I guess there is the argument that Obama spent too much effort and political capital on health care and not on job creation. Well our horrible health system is a drag on employers and the economy, so reform was a type of stimulus too. I don't think the final version of health care was that helpful for the economy, but it was better than the status quo. Then the GOP lambasted the Dems for the Recovery & Reinvestment Act, but many critical GOP congressmen were exposed for writing letters to gov't agencies asking for stimulus funds for their districts. Our infrastructure and social services are pathetic in many parts of the country, which also retards economic growth and social stability. Spending there is an INVESTMENT that will yield future returns. But I guess in the narrow-minded, short-sighted political culture, that's not persuasive enough.

Bottom line, the stimulus preserved or created some jobs, and extended unemployment benefits, which kept consumption from drying up and mitigated some of the social costs of mass unemployment. Many people still lost their jobs and income (while companies hoarded $1T is cash, but were hesitant to hire/invest even with record-low interest rates), but that is not Obama's fault. How much bang for the buck we got for the stimulus is another argument, but what was the GOP's alternative to the Obama/Pelosi agenda? Cut taxes, mostly for the rich and for corporations. We know that those type of tax cuts do not promote long term economic productivity. And Obama DID cut taxes for many Americans and small businesses, but he and Rahm didn't do a good enough job marketing that to the people. What about the bank bailouts? Remember that they started under Bush/Paulson, and few GOPs opposed them at the time. I'm not saying the bailouts were 100% good, but just using them as yet another example of GOP hypocrisy. Maybe all this back-and-forth between the Dems and GOP over how much the gov't is going to get involved in the economic recovery has contributed to the low corporate and consumer confidence in a recovery. It's a vicious cycle: if people don't think the economy is going to improve, they're not going to engage in the behaviors that are necessary for improvement. If Washington showed a unified front and brought all resources to bear to stimulate a recovery, then maybe companies would feel better about re-hiring. But what stood in the way of that? The threat of GOP Senate filibuster. And weren't they supposed to be the pro-business party?

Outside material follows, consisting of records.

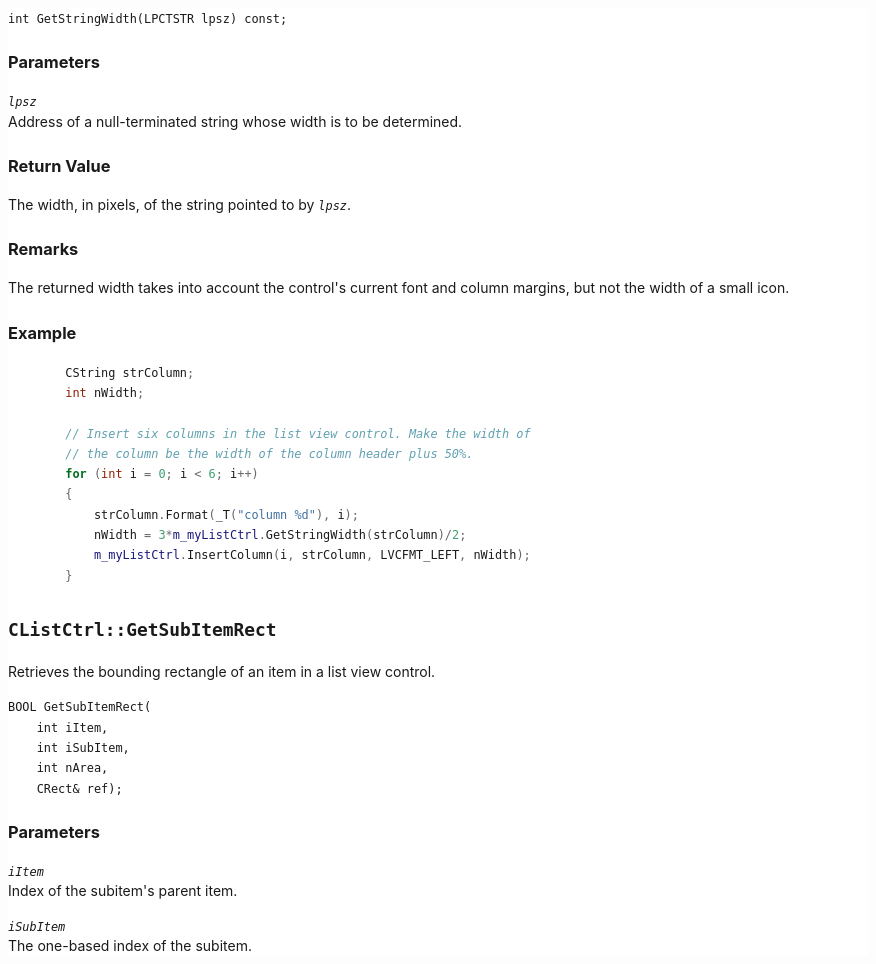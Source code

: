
 ```
int GetStringWidth(LPCTSTR lpsz) const;
```

### Parameters

*`lpsz`*<br/>
Address of a null-terminated string whose width is to be determined.

### Return Value

The width, in pixels, of the string pointed to by *`lpsz`*.

### Remarks

The returned width takes into account the control's current font and column margins, but not the width of a small icon.

### Example

```cpp
        CString strColumn;
        int nWidth;

        // Insert six columns in the list view control. Make the width of
        // the column be the width of the column header plus 50%.
        for (int i = 0; i < 6; i++)
        {
            strColumn.Format(_T("column %d"), i);
            nWidth = 3*m_myListCtrl.GetStringWidth(strColumn)/2;
            m_myListCtrl.InsertColumn(i, strColumn, LVCFMT_LEFT, nWidth);
        }
```

## <a name="getsubitemrect"></a> `CListCtrl::GetSubItemRect`

Retrieves the bounding rectangle of an item in a list view control.

```
BOOL GetSubItemRect(
    int iItem,
    int iSubItem,
    int nArea,
    CRect& ref);
```

### Parameters

*`iItem`*<br/>
Index of the subitem's parent item.

*`iSubItem`*<br/>
The one-based index of the subitem.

Sports analogies in politics are overused, but maybe in this case it's fitting. A great coach on a bad team may lay the foundation for improvement, but he will still get fired after a couple losing seasons, even if he did a great job with the crummy hand he was dealt. Then his replacement gets all the credit for the improvements that he initiated (like Dungy turned around the Bucs but Gruden won the Super Bowl). Government policy doesn't usually immediately affect economic conditions, so any good or bad that Obama did may not even be known today or even by 2012. But in this era of 24-7 cable news, smart phones, and instant gratification, people are impatient for results. What can a president really do to turn around a $14T economy anyway, especially when 535 members of Congress all want their say, and almost half of them are committed to his failure? Voters seemed to be worried about the "size of government" and our deficit spending, but many conservatives didn't speak up during the Bush years and Medicare Part D (a bigger expansion of gov't health care than anything Obama has done). We had 4-9% GDP growth and were still running deficits under Bush, so what do you expect Obama to do with emaciated tax revenues and more people with their hands out? Debt is truly a problem for America (currently our deficit/GDP trends are moving towards Greek levels), but not our biggest problem. Plus much of our debt is due to our wars of choice and veteran's care, which no politician is prepared to cut. A household economy is not the same as a government's budget, so all those Tea Partiers using the one-liner "tighten our belts" cliches are just ignorant. There are plenty ways that the government can get more efficient, but it's not like the GOP has a great record of delivery on that either. So what is America really getting with a GOP House and an emasculated Obama?